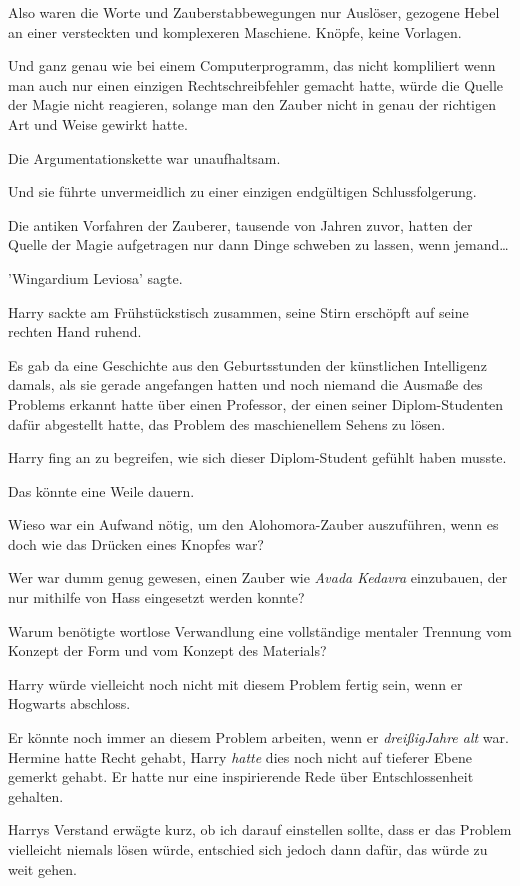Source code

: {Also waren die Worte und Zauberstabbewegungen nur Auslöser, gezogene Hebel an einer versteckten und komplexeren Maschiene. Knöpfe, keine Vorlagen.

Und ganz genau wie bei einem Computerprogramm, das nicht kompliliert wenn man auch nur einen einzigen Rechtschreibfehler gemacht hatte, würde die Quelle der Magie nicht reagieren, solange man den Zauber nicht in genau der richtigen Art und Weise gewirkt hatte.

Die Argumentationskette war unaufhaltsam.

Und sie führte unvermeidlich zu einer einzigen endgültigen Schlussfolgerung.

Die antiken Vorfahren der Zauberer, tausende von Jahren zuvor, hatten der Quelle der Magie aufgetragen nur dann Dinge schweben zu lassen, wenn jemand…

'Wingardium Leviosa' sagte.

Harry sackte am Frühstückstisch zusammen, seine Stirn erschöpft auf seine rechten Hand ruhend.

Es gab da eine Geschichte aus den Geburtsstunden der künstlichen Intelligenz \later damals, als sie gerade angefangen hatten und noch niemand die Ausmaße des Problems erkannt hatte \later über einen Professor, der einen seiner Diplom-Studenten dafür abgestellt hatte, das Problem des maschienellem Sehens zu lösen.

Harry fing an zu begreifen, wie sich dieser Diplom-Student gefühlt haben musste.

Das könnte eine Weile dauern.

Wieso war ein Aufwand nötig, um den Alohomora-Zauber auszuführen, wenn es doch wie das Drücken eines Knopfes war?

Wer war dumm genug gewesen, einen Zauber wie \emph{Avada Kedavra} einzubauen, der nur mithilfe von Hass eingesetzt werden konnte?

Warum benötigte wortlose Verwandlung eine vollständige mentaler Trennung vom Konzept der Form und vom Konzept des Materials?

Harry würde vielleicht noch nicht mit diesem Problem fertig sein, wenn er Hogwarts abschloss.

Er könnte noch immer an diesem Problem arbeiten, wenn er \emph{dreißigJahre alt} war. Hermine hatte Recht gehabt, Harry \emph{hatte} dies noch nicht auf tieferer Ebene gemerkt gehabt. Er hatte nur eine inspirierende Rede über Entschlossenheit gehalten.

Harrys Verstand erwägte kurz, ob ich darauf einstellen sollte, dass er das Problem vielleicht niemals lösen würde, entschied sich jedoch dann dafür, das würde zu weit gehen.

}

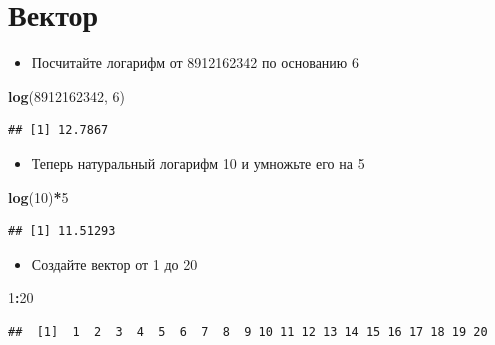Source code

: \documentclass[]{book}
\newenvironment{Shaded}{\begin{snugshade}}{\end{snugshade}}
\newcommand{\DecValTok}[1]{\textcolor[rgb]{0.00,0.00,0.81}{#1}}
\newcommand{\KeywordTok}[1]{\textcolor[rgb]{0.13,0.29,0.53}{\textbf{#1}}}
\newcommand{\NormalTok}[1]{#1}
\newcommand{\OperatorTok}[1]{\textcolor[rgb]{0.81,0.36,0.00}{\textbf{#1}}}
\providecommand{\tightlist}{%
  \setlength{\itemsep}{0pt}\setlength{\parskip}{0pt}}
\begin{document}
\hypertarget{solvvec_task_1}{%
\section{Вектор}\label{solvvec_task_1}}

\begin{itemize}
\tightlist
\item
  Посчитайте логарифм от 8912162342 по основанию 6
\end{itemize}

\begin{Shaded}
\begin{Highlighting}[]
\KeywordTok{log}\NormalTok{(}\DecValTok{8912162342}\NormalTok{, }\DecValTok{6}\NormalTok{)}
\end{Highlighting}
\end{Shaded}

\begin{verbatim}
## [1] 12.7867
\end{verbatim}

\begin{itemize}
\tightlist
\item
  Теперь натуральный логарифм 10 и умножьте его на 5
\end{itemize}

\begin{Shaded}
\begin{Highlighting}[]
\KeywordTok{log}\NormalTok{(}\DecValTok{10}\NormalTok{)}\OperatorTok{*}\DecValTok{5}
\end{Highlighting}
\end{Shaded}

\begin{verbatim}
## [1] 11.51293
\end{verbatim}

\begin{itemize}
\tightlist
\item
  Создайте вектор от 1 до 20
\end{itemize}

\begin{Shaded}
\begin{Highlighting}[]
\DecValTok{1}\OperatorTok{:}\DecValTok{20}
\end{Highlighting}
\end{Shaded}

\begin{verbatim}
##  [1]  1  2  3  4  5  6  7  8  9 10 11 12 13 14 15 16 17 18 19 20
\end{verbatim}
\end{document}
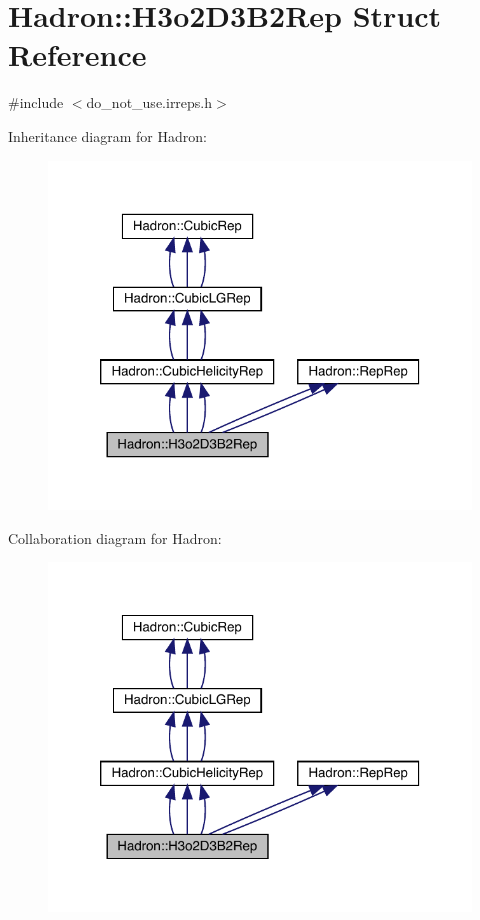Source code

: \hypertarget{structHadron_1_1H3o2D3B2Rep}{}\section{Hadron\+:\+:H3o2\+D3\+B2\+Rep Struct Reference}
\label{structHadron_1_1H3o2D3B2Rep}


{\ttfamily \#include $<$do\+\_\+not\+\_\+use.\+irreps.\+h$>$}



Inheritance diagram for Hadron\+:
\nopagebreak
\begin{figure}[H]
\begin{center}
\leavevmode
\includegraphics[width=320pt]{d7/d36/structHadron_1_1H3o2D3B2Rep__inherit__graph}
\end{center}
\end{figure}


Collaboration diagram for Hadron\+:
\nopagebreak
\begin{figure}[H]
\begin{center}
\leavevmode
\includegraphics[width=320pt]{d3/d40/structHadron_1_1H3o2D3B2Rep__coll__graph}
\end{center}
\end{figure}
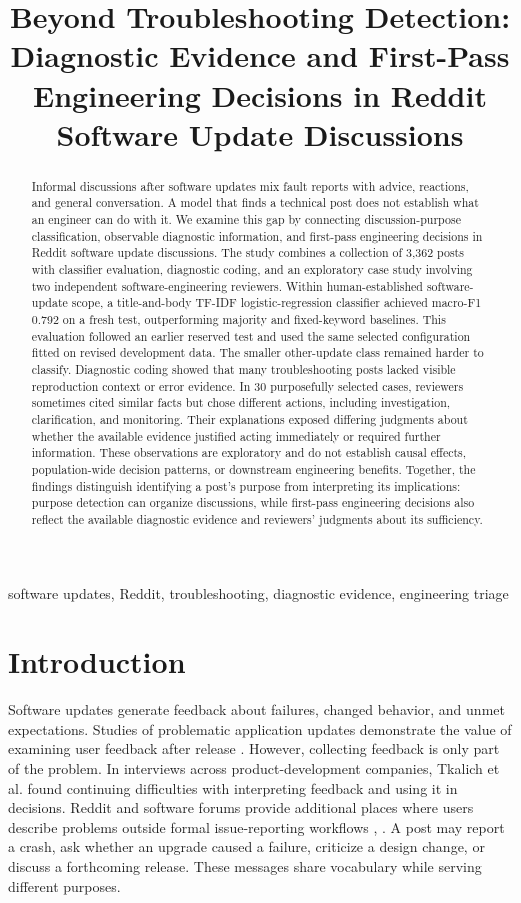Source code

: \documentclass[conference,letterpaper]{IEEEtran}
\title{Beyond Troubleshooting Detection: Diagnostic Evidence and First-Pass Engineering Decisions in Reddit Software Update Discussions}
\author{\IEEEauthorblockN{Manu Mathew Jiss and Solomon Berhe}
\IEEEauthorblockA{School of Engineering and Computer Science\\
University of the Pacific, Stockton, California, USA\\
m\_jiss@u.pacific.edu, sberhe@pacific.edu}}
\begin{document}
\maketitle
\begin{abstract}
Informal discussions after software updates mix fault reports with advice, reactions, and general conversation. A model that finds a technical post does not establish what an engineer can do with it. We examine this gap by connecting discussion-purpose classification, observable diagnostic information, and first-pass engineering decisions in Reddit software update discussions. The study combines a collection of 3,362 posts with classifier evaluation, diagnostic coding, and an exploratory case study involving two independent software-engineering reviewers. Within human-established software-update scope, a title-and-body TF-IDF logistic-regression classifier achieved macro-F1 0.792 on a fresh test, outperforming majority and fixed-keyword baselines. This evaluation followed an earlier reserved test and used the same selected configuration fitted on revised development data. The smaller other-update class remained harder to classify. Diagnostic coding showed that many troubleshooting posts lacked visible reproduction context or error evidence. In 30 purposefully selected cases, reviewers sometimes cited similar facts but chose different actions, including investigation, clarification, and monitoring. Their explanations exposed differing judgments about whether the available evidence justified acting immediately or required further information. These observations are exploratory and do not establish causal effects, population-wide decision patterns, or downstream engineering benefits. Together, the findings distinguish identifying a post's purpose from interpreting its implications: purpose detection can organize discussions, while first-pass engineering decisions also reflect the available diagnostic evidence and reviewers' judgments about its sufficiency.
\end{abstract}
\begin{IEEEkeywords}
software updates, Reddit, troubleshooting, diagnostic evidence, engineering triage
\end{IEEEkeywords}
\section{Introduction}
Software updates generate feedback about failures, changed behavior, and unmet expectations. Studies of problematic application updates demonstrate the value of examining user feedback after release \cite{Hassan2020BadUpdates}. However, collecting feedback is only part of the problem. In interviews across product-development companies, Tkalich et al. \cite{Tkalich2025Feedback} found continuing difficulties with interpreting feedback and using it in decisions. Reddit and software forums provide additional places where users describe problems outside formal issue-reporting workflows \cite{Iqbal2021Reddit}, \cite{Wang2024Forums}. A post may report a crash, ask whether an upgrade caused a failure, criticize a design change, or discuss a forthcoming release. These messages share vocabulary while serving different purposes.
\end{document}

::::

WORK INSTRUCTIONS: The data should be printed again unchanged; leave its pictures out.

WRITTEN ANSWER:
Source code

: {Also waren die Worte und Zauberstabbewegungen nur Auslöser, gezogene Hebel an einer versteckten und komplexeren Maschiene. Knöpfe, keine Vorlagen.

Und ganz genau wie bei einem Computerprogramm, das nicht kompliliert wenn man auch nur einen einzigen Rechtschreibfehler gemacht hatte, würde die Quelle der Magie nicht reagieren, solange man den Zauber nicht in genau der richtigen Art und Weise gewirkt hatte.

Die Argumentationskette war unaufhaltsam.

Und sie führte unvermeidlich zu einer einzigen endgültigen Schlussfolgerung.

Die antiken Vorfahren der Zauberer, tausende von Jahren zuvor, hatten der Quelle der Magie aufgetragen nur dann Dinge schweben zu lassen, wenn jemand…

'Wingardium Leviosa' sagte.

Harry sackte am Frühstückstisch zusammen, seine Stirn erschöpft auf seine rechten Hand ruhend.

Es gab da eine Geschichte aus den Geburtsstunden der künstlichen Intelligenz \later damals, als sie gerade angefangen hatten und noch niemand die Ausmaße des Problems erkannt hatte \later über einen Professor, der einen seiner Diplom-Studenten dafür abgestellt hatte, das Problem des maschienellem Sehens zu lösen.

Harry fing an zu begreifen, wie sich dieser Diplom-Student gefühlt haben musste.

Das könnte eine Weile dauern.

Wieso war ein Aufwand nötig, um den Alohomora-Zauber auszuführen, wenn es doch wie das Drücken eines Knopfes war?

Wer war dumm genug gewesen, einen Zauber wie \emph{Avada Kedavra} einzubauen, der nur mithilfe von Hass eingesetzt werden konnte?

Warum benötigte wortlose Verwandlung eine vollständige mentaler Trennung vom Konzept der Form und vom Konzept des Materials?

Harry würde vielleicht noch nicht mit diesem Problem fertig sein, wenn er Hogwarts abschloss.

Er könnte noch immer an diesem Problem arbeiten, wenn er \emph{dreißigJahre alt} war. Hermine hatte Recht gehabt, Harry \emph{hatte} dies noch nicht auf tieferer Ebene gemerkt gehabt. Er hatte nur eine inspirierende Rede über Entschlossenheit gehalten.

Harrys Verstand erwägte kurz, ob ich darauf einstellen sollte, dass er das Problem vielleicht niemals lösen würde, entschied sich jedoch dann dafür, das würde zu weit gehen.

}

Source code

: \documentclass[]{book}
\newenvironment{Shaded}{\begin{snugshade}}{\end{snugshade}}
\newcommand{\DecValTok}[1]{\textcolor[rgb]{0.00,0.00,0.81}{#1}}
\newcommand{\KeywordTok}[1]{\textcolor[rgb]{0.13,0.29,0.53}{\textbf{#1}}}
\newcommand{\NormalTok}[1]{#1}
\newcommand{\OperatorTok}[1]{\textcolor[rgb]{0.81,0.36,0.00}{\textbf{#1}}}
\providecommand{\tightlist}{%
  \setlength{\itemsep}{0pt}\setlength{\parskip}{0pt}}
\begin{document}
\hypertarget{solvvec_task_1}{%
\section{Вектор}\label{solvvec_task_1}}

\begin{itemize}
\tightlist
\item
  Посчитайте логарифм от 8912162342 по основанию 6
\end{itemize}

\begin{Shaded}
\begin{Highlighting}[]
\KeywordTok{log}\NormalTok{(}\DecValTok{8912162342}\NormalTok{, }\DecValTok{6}\NormalTok{)}
\end{Highlighting}
\end{Shaded}

\begin{verbatim}
## [1] 12.7867
\end{verbatim}

\begin{itemize}
\tightlist
\item
  Теперь натуральный логарифм 10 и умножьте его на 5
\end{itemize}

\begin{Shaded}
\begin{Highlighting}[]
\KeywordTok{log}\NormalTok{(}\DecValTok{10}\NormalTok{)}\OperatorTok{*}\DecValTok{5}
\end{Highlighting}
\end{Shaded}

\begin{verbatim}
## [1] 11.51293
\end{verbatim}

\begin{itemize}
\tightlist
\item
  Создайте вектор от 1 до 20
\end{itemize}

\begin{Shaded}
\begin{Highlighting}[]
\DecValTok{1}\OperatorTok{:}\DecValTok{20}
\end{Highlighting}
\end{Shaded}

\begin{verbatim}
##  [1]  1  2  3  4  5  6  7  8  9 10 11 12 13 14 15 16 17 18 19 20
\end{verbatim}
\end{document}
Source code

: \hypertarget{structHadron_1_1H3o2D3B2Rep}{}\section{Hadron\+:\+:H3o2\+D3\+B2\+Rep Struct Reference}
\label{structHadron_1_1H3o2D3B2Rep}


{\ttfamily \#include $<$do\+\_\+not\+\_\+use.\+irreps.\+h$>$}



Inheritance diagram for Hadron\+:
\nopagebreak
\begin{figure}[H]
\begin{center}
\leavevmode
\includegraphics[width=320pt]{d7/d36/structHadron_1_1H3o2D3B2Rep__inherit__graph}
\end{center}
\end{figure}


Collaboration diagram for Hadron\+:
\nopagebreak
\begin{figure}[H]
\begin{center}
\leavevmode
\includegraphics[width=320pt]{d3/d40/structHadron_1_1H3o2D3B2Rep__coll__graph}
\end{center}
\end{figure}
Source code

: \documentclass[conference,letterpaper]{IEEEtran}
\title{Beyond Troubleshooting Detection: Diagnostic Evidence and First-Pass Engineering Decisions in Reddit Software Update Discussions}
\author{\IEEEauthorblockN{Manu Mathew Jiss and Solomon Berhe}
\IEEEauthorblockA{School of Engineering and Computer Science\\
University of the Pacific, Stockton, California, USA\\
m\_jiss@u.pacific.edu, sberhe@pacific.edu}}
\begin{document}
\maketitle
\begin{abstract}
Informal discussions after software updates mix fault reports with advice, reactions, and general conversation. A model that finds a technical post does not establish what an engineer can do with it. We examine this gap by connecting discussion-purpose classification, observable diagnostic information, and first-pass engineering decisions in Reddit software update discussions. The study combines a collection of 3,362 posts with classifier evaluation, diagnostic coding, and an exploratory case study involving two independent software-engineering reviewers. Within human-established software-update scope, a title-and-body TF-IDF logistic-regression classifier achieved macro-F1 0.792 on a fresh test, outperforming majority and fixed-keyword baselines. This evaluation followed an earlier reserved test and used the same selected configuration fitted on revised development data. The smaller other-update class remained harder to classify. Diagnostic coding showed that many troubleshooting posts lacked visible reproduction context or error evidence. In 30 purposefully selected cases, reviewers sometimes cited similar facts but chose different actions, including investigation, clarification, and monitoring. Their explanations exposed differing judgments about whether the available evidence justified acting immediately or required further information. These observations are exploratory and do not establish causal effects, population-wide decision patterns, or downstream engineering benefits. Together, the findings distinguish identifying a post's purpose from interpreting its implications: purpose detection can organize discussions, while first-pass engineering decisions also reflect the available diagnostic evidence and reviewers' judgments about its sufficiency.
\end{abstract}
\begin{IEEEkeywords}
software updates, Reddit, troubleshooting, diagnostic evidence, engineering triage
\end{IEEEkeywords}
\section{Introduction}
Software updates generate feedback about failures, changed behavior, and unmet expectations. Studies of problematic application updates demonstrate the value of examining user feedback after release \cite{Hassan2020BadUpdates}. However, collecting feedback is only part of the problem. In interviews across product-development companies, Tkalich et al. \cite{Tkalich2025Feedback} found continuing difficulties with interpreting feedback and using it in decisions. Reddit and software forums provide additional places where users describe problems outside formal issue-reporting workflows \cite{Iqbal2021Reddit}, \cite{Wang2024Forums}. A post may report a crash, ask whether an upgrade caused a failure, criticize a design change, or discuss a forthcoming release. These messages share vocabulary while serving different purposes.
\end{document}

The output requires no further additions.